Elit L, Trim K, Sussman J
Department of Obstetrics and Gynecology, McMaster University, Ontario, Canada.
Eur J Gynaecol Oncol. 2006;27(1):19-24.
To determine physicians' attitudes, beliefs and knowledge concerning surgical care of women with ovarian cancer.
A survey was created from items generated from the literature, a focus group and individual interviews. The survey was mailed on two occasions to all practicing gynecologists, general surgeons and urologists in Ontario.

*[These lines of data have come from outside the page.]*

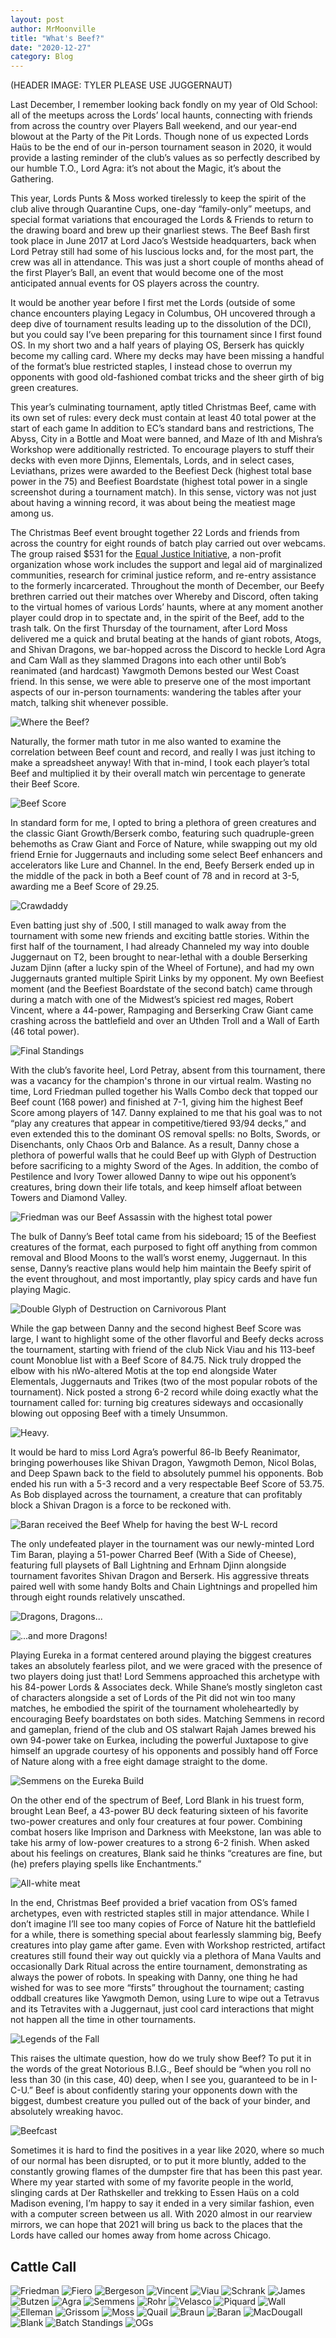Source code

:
 ```yaml
---
layout: post
author: MrMoonville
title: "What's Beef?"
date: "2020-12-27"
category: Blog
---
```


(HEADER IMAGE: TYLER PLEASE USE JUGGERNAUT)

Last December, I remember looking back fondly on my year of Old School: all of the meetups across the Lords’ local haunts, connecting with friends from across the country over Players Ball weekend, and our year-end blowout at the Party of the Pit Lords. Though none of us expected Lords Haüs to be the end of our in-person tournament season in 2020, it would provide a lasting reminder of the club’s values as so perfectly described by our humble T.O., Lord Agra: it’s not about the Magic, it’s about the Gathering.  

This year, Lords Punts & Moss worked tirelessly to keep the spirit of the club alive through Quarantine Cups, one-day “family-only” meetups, and special format variations that encouraged the Lords & Friends to return to the drawing board and brew up their gnarliest stews. The Beef Bash first took place in June 2017 at Lord Jaco’s Westside headquarters, back when Lord Petray still had some of his luscious locks and, for the most part, the crew was all in attendance. This was just a short couple of months ahead of the first Player’s Ball, an event that would become one of the most anticipated annual events for OS players across the country. 

It would be another year before I first met the Lords (outside of some chance encounters playing Legacy in Columbus, OH uncovered through a deep dive of tournament results leading up to the dissolution of the DCI), but you could say I’ve been preparing for this tournament since I first found OS. In my short two and a half years of playing OS, Berserk has quickly become my calling card. Where my decks may have been missing a handful of the format’s blue restricted staples, I instead chose to overrun my opponents with good old-fashioned combat tricks and the sheer girth of big green creatures. 

This year’s culminating tournament, aptly titled Christmas Beef, came with its own set of rules: every deck must contain at least 40 total power at the start of each game
In addition to EC’s standard bans and restrictions, The Abyss, City in a Bottle and Moat were banned, and Maze of Ith and Mishra’s Workshop were additionally restricted. To encourage players to stuff their decks with even more Djinns, Elementals, Lords, and in select cases, Leviathans, prizes were awarded to the Beefiest Deck (highest total base power in the 75) and Beefiest Boardstate (highest total power in a single screenshot during a tournament match). In this sense, victory was not just about having a winning record, it was about being the meatiest mage among us.

The Christmas Beef event brought together 22 Lords and friends from across the country for eight rounds of batch play carried out over webcams. The group raised $531 for the [Equal Justice Initiative](https://www.eji.org), a non-profit organization whose work includes the support and legal aid of marginalized communities, research for criminal justice reform, and re-entry assistance to the formerly incarcerated. Throughout the month of December, our Beefy brethren carried out their matches over Whereby and Discord, often taking to the virtual homes of various Lords’ haunts, where at any moment another player could drop in to spectate and, in the spirit of the Beef, add to the trash talk. On the first Thursday of the tournament, after Lord Moss delivered me a quick and brutal beating at the hands of giant robots, Atogs, and Shivan Dragons, we bar-hopped across the Discord to heckle Lord Agra and Cam Wall as they slammed Dragons into each other until Bob’s reanimated (and hardcast) Yawgmoth Demons bested our West Coast friend. In this sense, we were able to preserve one of the most important aspects of our in-person tournaments: wandering the tables after your match, talking shit whenever possible.

![Where the Beef?](/assets/images/2020/ChristmasBeef/beefmaschickendinner.png)

Naturally, the former math tutor in me also wanted to examine the correlation between Beef count and record, and really I was just itching to make a spreadsheet anyway! With that in-mind, I took each player’s total Beef and multiplied it by their overall match win percentage to generate their Beef Score.

![Beef Score](/assets/images/2020/ChristmasBeef/beefscore.png)

In standard form for me, I opted to bring a plethora of green creatures and the classic Giant Growth/Berserk combo, featuring such quadruple-green behemoths as Craw Giant and Force of Nature, while swapping out my old friend Ernie for Juggernauts and including some select Beef enhancers and accelerators like Lure and Channel. In the end, Beefy Berserk ended up in the middle of the pack in both a Beef count of 78 and in record at 3-5, awarding me a Beef Score of 29.25. 

![Crawdaddy](/assets/images/2020/ChristmasBeef/beefmasbigcraw.png)

Even batting just shy of .500, I still managed to walk away from the tournament with some new friends and exciting battle stories. Within the first half of the tournament, I had already Channeled my way into double Juggernaut on T2, been brought to near-lethal with a double Berserking Juzam Djinn (after a lucky spin of the Wheel of Fortune), and had my own Juggernauts granted multiple Spirit Links by my opponent. My own Beefiest moment (and the Beefiest Boardstate of the second batch) came through during a match with one of the Midwest’s spiciest red mages, Robert Vincent, where a 44-power, Rampaging and Berserking Craw Giant came crashing across the battlefield and over an Uthden Troll and a Wall of Earth (46 total power).

![Final Standings](/assets/images/2020/ChristmasBeef/beeffinaltally.png)

With the club’s favorite heel, Lord Petray, absent from this tournament, there was a vacancy for the champion's throne in our virtual realm. Wasting no time, Lord Friedman pulled together his Walls Combo deck that topped our Beef count (168 power) and finished at 7-1, giving him the highest Beef Score among players of 147. Danny explained to me that his goal was to not “play any creatures that appear in competitive/tiered 93/94 decks,” and even extended this to the dominant OS removal spells: no Bolts, Swords, or Disenchants, only Chaos Orb and Balance. As a result, Danny chose a plethora of powerful walls that he could Beef up with Glyph of Destruction before sacrificing to a mighty Sword of the Ages. In addition, the combo of Pestilence and Ivory Tower allowed Danny to wipe out his opponent’s creatures, bring down their life totals, and keep himself afloat between Towers and Diamond Valley.

![Friedman was our Beef Assassin with the highest total power](/assets/images/2020/ChristmasBeef/beefmasbeefassassin.jpg)

The bulk of Danny’s Beef total came from his sideboard; 15 of the Beefiest creatures of the format, each purposed to fight off anything from common removal and Blood Moons to the wall’s worst enemy, Juggernaut. In this sense, Danny’s reactive plans would help him maintain the Beefy spirit of the event throughout, and most importantly, play spicy cards and have fun playing Magic.

![Double Glyph of Destruction on Carnivorous Plant](/assets/images/2020/ChristmasBeef/bigwall.png)

While the gap between Danny and the second highest Beef Score was large, I want to highlight some of the other flavorful and Beefy decks across the tournament, starting with friend of the club Nick Viau and his 113-beef count Monoblue list with a Beef Score of 84.75. Nick truly dropped the elbow with his nWo-altered Motis at the top end alongside Water Elementals, Juggernauts and Trikes (two of the most popular robots of the tournament). Nick posted a strong 6-2 record while doing exactly what the tournament called for: turning big creatures sideways and occasionally blowing out opposing Beef with a timely Unsummon.

![Heavy.](/assets/images/2020/ChristmasBeef/bobbigbrainbeef.png)

It would be hard to miss Lord Agra’s powerful 86-lb Beefy Reanimator, bringing powerhouses like Shivan Dragon, Yawgmoth Demon, Nicol Bolas, and Deep Spawn back to the field to absolutely pummel his opponents. Bob ended his run with a 5-3 record and a very respectable Beef Score of 53.75. As Bob displayed across the tournament, a creature that can profitably block a Shivan Dragon is a force to be reckoned with.

![Baran received the Beef Whelp for having the best W-L record](/assets/images/2020/ChristmasBeef/beefwhelp.jpg)

The only undefeated player in the tournament was our newly-minted Lord Tim Baran, playing a 51-power Charred Beef (With a Side of Cheese), featuring full playsets of Ball Lightning and Erhnam Djinn alongside tournament favorites Shivan Dragon and Berserk. His aggressive threats paired well with some handy Bolts and Chain Lightnings and propelled him through eight rounds relatively unscathed.

![Dragons, Dragons...](/assets/images/2020/ChristmasBeef/beefmasdragonwar.png)

![...and more Dragons!](/assets/images/2020/ChristmasBeef/beefmasdraco.png)

Playing Eureka in a format centered around playing the biggest creatures takes an absolutely fearless pilot, and we were graced with the presence of two players doing just that! Lord Semmens approached this archetype with his 84-power Lords & Associates deck. While Shane’s mostly singleton cast of characters alongside a set of Lords of the Pit did not win too many matches, he embodied the spirit of the tournament wholeheartedly by encouraging Beefy boardstates on both sides. Matching Semmens in record and gameplan, friend of the club and OS stalwart Rajah James brewed his own 94-power take on Eurkea, including the powerful Juxtapose to give himself an upgrade courtesy of his opponents and possibly hand off Force of Nature along with a free eight damage straight to the dome.

![Semmens on the Eureka Build](/assets/images/2020/ChristmasBeef/beefmassemmenseureka.jpg)

On the other end of the spectrum of Beef, Lord Blank in his truest form, brought Lean Beef, a 43-power BU deck featuring sixteen of his favorite two-power creatures and only four creatures at four power. Combining combat hosers like Imprison and Darkness with Meekstone, Ian was able to take his army of low-power creatures to a strong 6-2 finish. When asked about his feelings on creatures, Blank said he thinks “creatures are fine, but (he) prefers playing spells like Enchantments.”

![All-white meat](/assets/images/2020/ChristmasBeef/beefmasbutzenfiero.jpg)

In the end, Christmas Beef provided a brief vacation from OS’s famed archetypes, even with restricted staples still in major attendance. While I don’t imagine I’ll see too many copies of Force of Nature hit the battlefield for a while, there is something special about fearlessly slamming big, Beefy creatures into play game after game. Even with Workshop restricted, artifact creatures still found their way out quickly via a plethora of Mana Vaults and occasionally Dark Ritual across the entire tournament, demonstrating as always the power of robots. In speaking with Danny, one thing he had wished for was to see more “firsts” throughout the tournament; casting oddball creatures like Yawgmoth Demon, using Lure to wipe out a Tetravus and its Tetravites with a Juggernaut, just cool card interactions that might not happen all the time in other tournaments.

![Legends of the Fall](/assets/images/2020/ChristmasBeef/beefmaslordsandlegends.jpg)

This raises the ultimate question, how do we truly show Beef? To put it in the words of the great Notorious B.I.G., Beef should be “when you roll no less than 30 (in this case, 40) deep, when I see you, guaranteed to be in I-C-U.” Beef is about confidently staring your opponents down with the biggest, dumbest creature you pulled out of the back of your binder, and absolutely wreaking havoc. 

![Beefcast](/assets/images/2020/ChristmasBeef/beefcast.png)

Sometimes it is hard to find the positives in a year like 2020, where so much of our normal has been disrupted, or to put it more bluntly, added to the constantly growing flames of the dumpster fire that has been this past year. Where my year started with some of my favorite people in the world, slinging cards at Der Rathskeller and trekking to Essen Haüs on a cold Madison evening, I’m happy to say it ended in a very similar fashion, even with a computer screen between us all. With 2020 almost in our rearview mirrors, we can hope that 2021 will bring us back to the places that the Lords have called our homes away from home across Chicago. 

## Cattle Call

![Friedman](/assets/images/2020/ChristmasBeef/01beefmasfriedman.jpg)
![Fiero](/assets/images/2020/ChristmasBeef/02beefmasfiero.jpg)
![Bergeson](/assets/images/2020/ChristmasBeef/03beefmasbergeson.jpg)
![Vincent](/assets/images/2020/ChristmasBeef/04beefmasvincent.jpg)
![Viau](/assets/images/2020/ChristmasBeef/05beefmasviau.jpg)
![Schrank](/assets/images/2020/ChristmasBeef/06beefmasschrank.png)
![James](/assets/images/2020/ChristmasBeef/07beefmasjames.jpg)
![Butzen](/assets/images/2020/ChristmasBeef/08beefmasbutzen.jpg)
![Agra](/assets/images/2020/ChristmasBeef/09beefmasagra.png)
![Semmens](/assets/images/2020/ChristmasBeef/10beefmassemmens.jpg)
![Rohr](/assets/images/2020/ChristmasBeef/11beefmasrohr.jpg)
![Velasco](/assets/images/2020/ChristmasBeef/12beefmasvelasco.jpg)
![Piquard](/assets/images/2020/ChristmasBeef/13beefmaspiquard.jpg)
![Wall](/assets/images/2020/ChristmasBeef/14beefmaswall.jpg)
![Elleman](/assets/images/2020/ChristmasBeef/15beefmaselleman.jpg)
![Grissom](/assets/images/2020/ChristmasBeef/16beefmasgrissom.jpg)
![Moss](/assets/images/2020/ChristmasBeef/17beefmasmoss.jpg)
![Quail](/assets/images/2020/ChristmasBeef/18beefmasquail.jpg)
![Braun](/assets/images/2020/ChristmasBeef/19beefmasbraun.jpg)
![Baran](/assets/images/2020/ChristmasBeef/20beefmasbaran.jpeg)
![MacDougall](/assets/images/2020/ChristmasBeef/21beefmasmacdougall.jpg)
![Blank](/assets/images/2020/ChristmasBeef/22beefmasblank.jpg)
![Batch Standings](/assets/images/2020/ChristmasBeef/beefmasfinalstandings.png)
![OGs](/assets/images/2020/ChristmasBeef/beefmaslegendsofthefall.jpg)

701 responses were received (overall response rate: 43.7%); 293 were eligible responses. The responses were analyzed in terms of four determinants of surgical care: knowledge, practice patterns, perceived goals of surgery and barriers to accessing surgical care. These variables would be influenced by the surgeon's specialty, access to an oncologist (medical or gynecologic) at one's facility and distance of one's facility to the nearest cancer center with a gynecologic oncologist. Surgeon's specialty and distance from the cancer center influenced both the intraoperative surgical plan and referral practices. The most important goals of surgery were survival and optimal debulking. The barriers to care included available operating time and surgical beds.
We have shown that peer influence has reached a ceiling effect in ovarian cancer and novel approaches are required to ensure appropriate referrals, knowledge transfer and provincial resourcing to expert centers to provide optimal surgical care for women with ovarian cancer.
确定医生对于卵巢癌女性手术治疗的态度、信念和知识水平。
根据文献、焦点小组讨论及个人访谈所产生的项目编制了一份调查问卷。该问卷分两次邮寄给安大略省所有执业妇科医生、普通外科医生和泌尿科医生。
共收到701份回复(总体回复率:43.7%);其中293份为有效回复。从手术治疗的四个决定因素方面对回复进行了分析:知识水平、实践模式、手术预期目标以及获得手术治疗的障碍。这些变量会受到外科医生的专业领域、所在机构是否有肿瘤内科医生(医学或妇科)以及所在机构与最近的设有妇科肿瘤医生的癌症中心的距离的影响。外科医生的专业领域和与癌症中心的距离会影响术中手术方案和转诊实践。手术的最重要目标是生存和最佳肿瘤细胞减灭术。护理障碍包括可用的手术时间和手术床位。
我们已经表明,在卵巢癌方面同行影响已达到上限效应,需要采用新方法来确保适当转诊、知识转移以及为专家中心提供省级资源,以便为卵巢癌女性提供最佳手术治疗。